Everything from the line containing "My Log... make it happen." to the end of the material, both ends included, should be repeated exactly; please give only those lines.

----------------------------------------

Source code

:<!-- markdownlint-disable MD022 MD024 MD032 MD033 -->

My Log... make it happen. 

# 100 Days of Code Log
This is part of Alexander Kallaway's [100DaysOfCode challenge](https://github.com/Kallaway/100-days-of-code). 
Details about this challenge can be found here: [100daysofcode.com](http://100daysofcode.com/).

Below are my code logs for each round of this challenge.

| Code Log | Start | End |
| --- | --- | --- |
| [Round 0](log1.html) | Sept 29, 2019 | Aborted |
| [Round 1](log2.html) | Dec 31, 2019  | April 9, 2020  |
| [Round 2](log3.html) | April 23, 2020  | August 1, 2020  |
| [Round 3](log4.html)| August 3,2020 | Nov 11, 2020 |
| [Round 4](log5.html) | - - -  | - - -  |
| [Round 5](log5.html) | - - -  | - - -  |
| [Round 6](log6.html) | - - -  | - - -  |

----------------------------------------

SOLUTION FOR THIS PROBLEM:
My Log... make it happen. 

# 100 Days of Code Log
This is part of Alexander Kallaway's [100DaysOfCode challenge](https://github.com/Kallaway/100-days-of-code). 
Details about this challenge can be found here: [100daysofcode.com](http://100daysofcode.com/).

Below are my code logs for each round of this challenge.

| Code Log | Start | End |
| --- | --- | --- |
| [Round 0](log1.html) | Sept 29, 2019 | Aborted |
| [Round 1](log2.html) | Dec 31, 2019  | April 9, 2020  |
| [Round 2](log3.html) | April 23, 2020  | August 1, 2020  |
| [Round 3](log4.html)| August 3,2020 | Nov 11, 2020 |
| [Round 4](log5.html) | - - -  | - - -  |
| [Round 5](log5.html) | - - -  | - - -  |
| [Round 6](log6.html) | - - -  | - - -  |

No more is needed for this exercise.